At the same time, he said, NAU has a number of continuing local issues, including salaries for faculty and staff and deteriorating buildings. NAU also faces national issues such as competitiveness, affordability, accessibility and accountability.

Haeger explained that if NAU is to consider itself an enterprise institution, it will have to foster the culture of a bold, forward-looking university that is responsive and not passive. “We must convince the public and state we are worth the investment,” Haeger said.

Instead of going hat in hand to the Legislature, NAU must perform on a level that demonstrates its significance to students and to society.

“People like to support winners not people who are whining,” Haeger said. “We’re a winner. We need to take it out to the state.”

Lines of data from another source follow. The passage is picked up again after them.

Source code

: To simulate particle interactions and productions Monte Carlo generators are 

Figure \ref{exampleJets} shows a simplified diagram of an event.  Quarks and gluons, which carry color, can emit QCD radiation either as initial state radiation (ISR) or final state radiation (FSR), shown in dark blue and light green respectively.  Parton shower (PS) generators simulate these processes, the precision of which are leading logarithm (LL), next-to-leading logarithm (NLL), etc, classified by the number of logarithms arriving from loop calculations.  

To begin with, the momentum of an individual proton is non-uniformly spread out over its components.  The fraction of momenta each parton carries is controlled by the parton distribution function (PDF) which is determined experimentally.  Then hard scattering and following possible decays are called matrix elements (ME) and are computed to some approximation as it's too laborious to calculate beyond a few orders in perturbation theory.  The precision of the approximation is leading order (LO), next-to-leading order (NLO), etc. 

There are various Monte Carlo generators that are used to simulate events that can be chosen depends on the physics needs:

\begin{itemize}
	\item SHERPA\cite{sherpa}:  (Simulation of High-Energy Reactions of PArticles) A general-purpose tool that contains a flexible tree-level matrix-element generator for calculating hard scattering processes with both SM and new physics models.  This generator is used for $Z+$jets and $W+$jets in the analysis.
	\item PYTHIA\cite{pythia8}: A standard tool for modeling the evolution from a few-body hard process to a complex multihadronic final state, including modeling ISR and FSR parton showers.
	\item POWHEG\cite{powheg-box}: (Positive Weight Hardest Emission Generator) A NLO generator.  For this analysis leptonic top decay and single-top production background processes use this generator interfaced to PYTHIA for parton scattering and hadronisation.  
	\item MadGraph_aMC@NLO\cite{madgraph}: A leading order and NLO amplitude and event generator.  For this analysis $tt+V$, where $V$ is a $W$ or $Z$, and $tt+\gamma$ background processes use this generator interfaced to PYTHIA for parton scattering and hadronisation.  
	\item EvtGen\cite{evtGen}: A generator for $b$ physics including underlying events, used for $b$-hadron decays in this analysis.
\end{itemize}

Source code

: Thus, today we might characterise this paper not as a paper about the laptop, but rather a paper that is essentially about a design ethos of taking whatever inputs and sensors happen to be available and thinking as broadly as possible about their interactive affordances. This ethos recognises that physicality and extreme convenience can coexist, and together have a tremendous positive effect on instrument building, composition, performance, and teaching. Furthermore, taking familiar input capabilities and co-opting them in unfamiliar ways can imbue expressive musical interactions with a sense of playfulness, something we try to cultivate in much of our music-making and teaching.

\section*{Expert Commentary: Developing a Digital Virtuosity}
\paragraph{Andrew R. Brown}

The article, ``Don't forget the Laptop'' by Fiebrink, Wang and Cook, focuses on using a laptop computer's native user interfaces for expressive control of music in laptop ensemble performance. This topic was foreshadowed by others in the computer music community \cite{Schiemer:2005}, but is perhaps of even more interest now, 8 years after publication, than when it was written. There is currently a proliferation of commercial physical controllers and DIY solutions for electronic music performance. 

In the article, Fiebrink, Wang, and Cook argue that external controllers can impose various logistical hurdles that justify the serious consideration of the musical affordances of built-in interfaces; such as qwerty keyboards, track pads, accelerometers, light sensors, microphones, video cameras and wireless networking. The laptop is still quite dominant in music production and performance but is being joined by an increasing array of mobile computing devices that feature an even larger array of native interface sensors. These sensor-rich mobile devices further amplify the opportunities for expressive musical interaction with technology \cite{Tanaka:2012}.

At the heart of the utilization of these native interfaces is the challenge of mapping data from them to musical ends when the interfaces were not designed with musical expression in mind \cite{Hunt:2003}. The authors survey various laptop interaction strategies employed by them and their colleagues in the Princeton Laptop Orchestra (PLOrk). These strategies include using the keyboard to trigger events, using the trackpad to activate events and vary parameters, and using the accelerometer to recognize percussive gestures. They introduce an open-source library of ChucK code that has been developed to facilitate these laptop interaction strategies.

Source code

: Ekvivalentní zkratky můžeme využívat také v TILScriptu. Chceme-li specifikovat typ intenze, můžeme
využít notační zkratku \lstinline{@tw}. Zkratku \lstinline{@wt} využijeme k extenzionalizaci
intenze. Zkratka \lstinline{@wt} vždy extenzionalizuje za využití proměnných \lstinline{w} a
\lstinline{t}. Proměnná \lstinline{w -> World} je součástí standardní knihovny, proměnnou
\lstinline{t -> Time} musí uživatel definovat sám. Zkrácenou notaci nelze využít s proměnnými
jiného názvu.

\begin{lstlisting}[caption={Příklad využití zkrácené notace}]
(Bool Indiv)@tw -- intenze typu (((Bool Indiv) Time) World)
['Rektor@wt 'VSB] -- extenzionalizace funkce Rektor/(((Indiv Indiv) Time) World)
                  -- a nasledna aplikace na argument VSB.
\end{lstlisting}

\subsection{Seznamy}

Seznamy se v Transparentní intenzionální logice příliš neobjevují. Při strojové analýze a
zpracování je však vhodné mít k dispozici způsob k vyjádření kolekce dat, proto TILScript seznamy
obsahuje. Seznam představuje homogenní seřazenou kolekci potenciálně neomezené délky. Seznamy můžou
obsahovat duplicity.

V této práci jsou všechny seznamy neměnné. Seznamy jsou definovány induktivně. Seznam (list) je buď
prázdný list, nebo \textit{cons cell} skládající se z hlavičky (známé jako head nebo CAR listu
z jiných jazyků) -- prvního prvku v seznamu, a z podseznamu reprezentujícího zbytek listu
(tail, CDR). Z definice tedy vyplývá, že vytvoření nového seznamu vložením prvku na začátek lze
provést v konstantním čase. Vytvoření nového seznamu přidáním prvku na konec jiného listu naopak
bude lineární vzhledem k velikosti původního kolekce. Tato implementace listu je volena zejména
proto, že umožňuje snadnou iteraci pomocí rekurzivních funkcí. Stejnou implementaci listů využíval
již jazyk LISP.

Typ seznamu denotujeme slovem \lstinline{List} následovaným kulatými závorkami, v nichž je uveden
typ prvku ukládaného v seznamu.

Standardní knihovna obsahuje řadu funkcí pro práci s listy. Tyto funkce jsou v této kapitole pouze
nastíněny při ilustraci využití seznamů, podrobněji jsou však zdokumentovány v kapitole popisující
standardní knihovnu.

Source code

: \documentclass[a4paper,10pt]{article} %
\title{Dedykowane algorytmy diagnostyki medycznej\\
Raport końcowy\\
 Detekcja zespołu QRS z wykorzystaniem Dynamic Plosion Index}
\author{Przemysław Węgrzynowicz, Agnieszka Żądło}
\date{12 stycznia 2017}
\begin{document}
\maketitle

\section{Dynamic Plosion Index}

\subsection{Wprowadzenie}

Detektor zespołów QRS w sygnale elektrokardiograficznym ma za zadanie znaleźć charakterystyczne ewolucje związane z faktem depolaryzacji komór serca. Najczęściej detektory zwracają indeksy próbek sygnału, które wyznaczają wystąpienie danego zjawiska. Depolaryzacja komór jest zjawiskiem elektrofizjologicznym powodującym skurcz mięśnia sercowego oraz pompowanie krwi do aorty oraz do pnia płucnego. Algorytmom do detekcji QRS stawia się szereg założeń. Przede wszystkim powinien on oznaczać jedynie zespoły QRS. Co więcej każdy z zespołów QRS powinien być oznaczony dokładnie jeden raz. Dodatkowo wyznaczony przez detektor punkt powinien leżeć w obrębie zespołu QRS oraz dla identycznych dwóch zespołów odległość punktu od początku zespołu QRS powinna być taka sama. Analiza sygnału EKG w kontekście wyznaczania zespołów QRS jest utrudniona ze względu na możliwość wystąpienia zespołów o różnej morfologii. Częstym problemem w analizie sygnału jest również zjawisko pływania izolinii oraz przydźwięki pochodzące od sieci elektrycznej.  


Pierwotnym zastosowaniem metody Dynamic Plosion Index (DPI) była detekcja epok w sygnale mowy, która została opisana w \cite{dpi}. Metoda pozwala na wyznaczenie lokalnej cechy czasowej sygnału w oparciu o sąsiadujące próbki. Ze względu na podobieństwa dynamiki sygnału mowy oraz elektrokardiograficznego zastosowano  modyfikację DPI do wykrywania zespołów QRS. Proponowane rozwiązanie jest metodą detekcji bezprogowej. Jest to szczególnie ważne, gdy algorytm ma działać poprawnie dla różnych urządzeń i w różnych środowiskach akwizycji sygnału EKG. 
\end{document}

He pointed out that NAU is an entrepreneurial university more so today than ever in its history. “Four or five years ago we faced enrollment declines and budget shortfalls,” he said. Today, however, enrollment is up and the budget is in good shape. “Any enterprise university is mission driven,” he said. “We are primarily an undergraduate residential institution. Unless we are healthy and thriving, we have difficulty.”

Pointing to a pie chart reflecting NAU’s $310 million budget, Haeger said, “We’ve increased our ability to use reserve funds for our priorities. We had a consultant come in and look at our total budget. He said, ‘You have $310 million here. Spend it on your priorities.'”

Those priorities are faculty and staff salaries, equipment for new buildings and other one-time spending options.

Haeger touched on several other topics during his talk, including faculty and staff commitment to increasing NAU’s retention rate, marketing progress, and the American educational system’s place in a global society.

“The United States is seventh in the world in awarding baccalaureate degrees and falling,” he said. “We’re 17th in teaching science and math and falling.”

NAU’s retention rate is up (nearly 72 percent) but it should be in the 80th percentile, Haeger said, and the university must move resources to make that happen by improving advisement and the first-year experience.

“We must accept a public agenda,” he said. “That means graduating more science and math teachers and health care professionals…. Society and the state will make decisions as to whatever NAU should be invested in.”

Several areas of NAU speak to the public agenda, Haeger said in response to questions. The College of Arts and Letters and NAU Athletics are the two principal outlets to the outside world, he said. “These are pieces of the university the public is familiar with, but there are others, including the conference center and Fossil Creek restoration.”

Another question involved students arriving at NAU unprepared for college-level courses.

“When we say the nation needs to graduate more students, we’re not saying we need to graduate more students who are not competent,” Haeger responded. “We are not reducing our standards, but we will need to shift more money to this area. It’s an institutional and system problem.”

He said that Gov. Janet Napolitano is poised to make dramatic changes within Arizona’s high schools, including increasing the number of math and science teachers.

“Within six months to a year, we should see some changes in K-12 education that will make our job at Northern Arizona University a whole lot easier,” Haeger said.

Blase Scarnati, associate professor in the School of Music and president-elect of the Faculty Senate, told the president that the main priority of the Faculty Senate’s upcoming agenda will be increasing salaries and challenged the president to address how much of the increased tuition dollars will go to faculty compensation.

“It’s all about enrollment,” Haeger replied. “We may get $4.8 million if the state will fund with the traditional 22-to-1 formula and additional tuition dollars. I can commit to faculty salaries, but I can’t give a number.”

Earlier in the presentation, Haeger had pointed out increases in faculty and staff compensation. “We’ve made significant investments in people, including faculty salaries. It’s not where we want to be, but we’ll take steps every year.”